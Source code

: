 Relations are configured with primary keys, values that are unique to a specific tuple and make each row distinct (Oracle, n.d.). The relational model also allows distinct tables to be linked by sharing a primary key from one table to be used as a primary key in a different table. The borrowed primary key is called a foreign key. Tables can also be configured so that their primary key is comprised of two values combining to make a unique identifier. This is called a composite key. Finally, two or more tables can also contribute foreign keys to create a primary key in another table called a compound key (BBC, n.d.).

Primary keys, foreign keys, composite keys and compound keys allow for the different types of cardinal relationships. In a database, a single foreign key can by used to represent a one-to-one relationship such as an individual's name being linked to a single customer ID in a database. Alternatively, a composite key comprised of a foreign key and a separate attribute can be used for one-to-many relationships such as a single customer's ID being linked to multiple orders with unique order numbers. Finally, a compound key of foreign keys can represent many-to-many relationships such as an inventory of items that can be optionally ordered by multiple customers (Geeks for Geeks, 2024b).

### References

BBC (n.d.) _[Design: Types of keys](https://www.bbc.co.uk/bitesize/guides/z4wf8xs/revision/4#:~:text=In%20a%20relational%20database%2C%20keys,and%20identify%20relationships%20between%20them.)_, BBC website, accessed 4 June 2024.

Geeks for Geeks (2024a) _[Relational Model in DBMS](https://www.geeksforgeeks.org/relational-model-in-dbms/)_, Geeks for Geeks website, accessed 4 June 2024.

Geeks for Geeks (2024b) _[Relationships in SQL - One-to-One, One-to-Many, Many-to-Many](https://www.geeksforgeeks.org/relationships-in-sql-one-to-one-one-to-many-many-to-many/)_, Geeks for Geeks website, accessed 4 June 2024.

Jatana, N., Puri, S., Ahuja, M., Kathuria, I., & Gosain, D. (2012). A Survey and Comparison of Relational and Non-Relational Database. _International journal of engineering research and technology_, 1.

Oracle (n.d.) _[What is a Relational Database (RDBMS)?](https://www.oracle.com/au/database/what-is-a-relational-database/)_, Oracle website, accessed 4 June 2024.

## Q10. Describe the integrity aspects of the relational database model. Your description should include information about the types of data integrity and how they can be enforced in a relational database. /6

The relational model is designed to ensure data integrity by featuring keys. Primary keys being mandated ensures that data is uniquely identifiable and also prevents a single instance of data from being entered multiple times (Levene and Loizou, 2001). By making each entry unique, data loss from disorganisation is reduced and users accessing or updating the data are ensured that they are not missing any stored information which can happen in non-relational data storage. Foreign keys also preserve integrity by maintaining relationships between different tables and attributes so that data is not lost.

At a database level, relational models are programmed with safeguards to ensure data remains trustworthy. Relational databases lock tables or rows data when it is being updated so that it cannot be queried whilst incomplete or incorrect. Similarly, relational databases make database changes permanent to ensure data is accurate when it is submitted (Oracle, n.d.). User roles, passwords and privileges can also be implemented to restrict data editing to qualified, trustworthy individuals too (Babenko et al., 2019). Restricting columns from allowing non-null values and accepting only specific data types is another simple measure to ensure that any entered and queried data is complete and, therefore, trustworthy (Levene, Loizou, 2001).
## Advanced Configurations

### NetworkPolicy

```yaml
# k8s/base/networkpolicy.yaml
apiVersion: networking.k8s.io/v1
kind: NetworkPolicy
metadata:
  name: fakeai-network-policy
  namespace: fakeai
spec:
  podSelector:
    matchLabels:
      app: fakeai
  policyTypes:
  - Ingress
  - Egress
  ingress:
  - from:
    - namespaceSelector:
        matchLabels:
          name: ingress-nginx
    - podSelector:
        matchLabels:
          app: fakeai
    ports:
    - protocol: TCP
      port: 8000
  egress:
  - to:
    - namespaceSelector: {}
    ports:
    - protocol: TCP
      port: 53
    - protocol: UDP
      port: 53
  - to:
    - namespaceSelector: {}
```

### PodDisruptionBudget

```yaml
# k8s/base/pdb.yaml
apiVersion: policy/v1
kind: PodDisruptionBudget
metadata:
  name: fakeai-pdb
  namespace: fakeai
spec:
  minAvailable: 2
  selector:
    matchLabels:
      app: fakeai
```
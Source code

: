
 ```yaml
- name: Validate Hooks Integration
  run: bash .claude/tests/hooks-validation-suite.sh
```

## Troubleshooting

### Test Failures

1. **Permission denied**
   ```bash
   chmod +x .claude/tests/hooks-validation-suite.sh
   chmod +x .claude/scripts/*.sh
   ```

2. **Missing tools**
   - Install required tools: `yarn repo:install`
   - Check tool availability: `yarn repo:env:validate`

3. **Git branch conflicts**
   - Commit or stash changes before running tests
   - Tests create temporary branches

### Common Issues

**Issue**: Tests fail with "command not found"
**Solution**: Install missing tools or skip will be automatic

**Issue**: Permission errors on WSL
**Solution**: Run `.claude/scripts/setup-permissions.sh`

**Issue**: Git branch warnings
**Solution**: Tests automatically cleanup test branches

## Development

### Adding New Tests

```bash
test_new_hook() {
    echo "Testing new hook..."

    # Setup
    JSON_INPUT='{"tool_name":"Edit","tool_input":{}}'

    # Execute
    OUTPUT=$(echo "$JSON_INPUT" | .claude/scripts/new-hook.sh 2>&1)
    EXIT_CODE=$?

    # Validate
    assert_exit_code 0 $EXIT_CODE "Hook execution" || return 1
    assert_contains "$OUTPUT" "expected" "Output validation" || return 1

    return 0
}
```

> **What the task asks**: Only a number is expected here: the tally of lines above that contain "OUTPUT". Please write nothing more.

> **Result of the exercise**: 2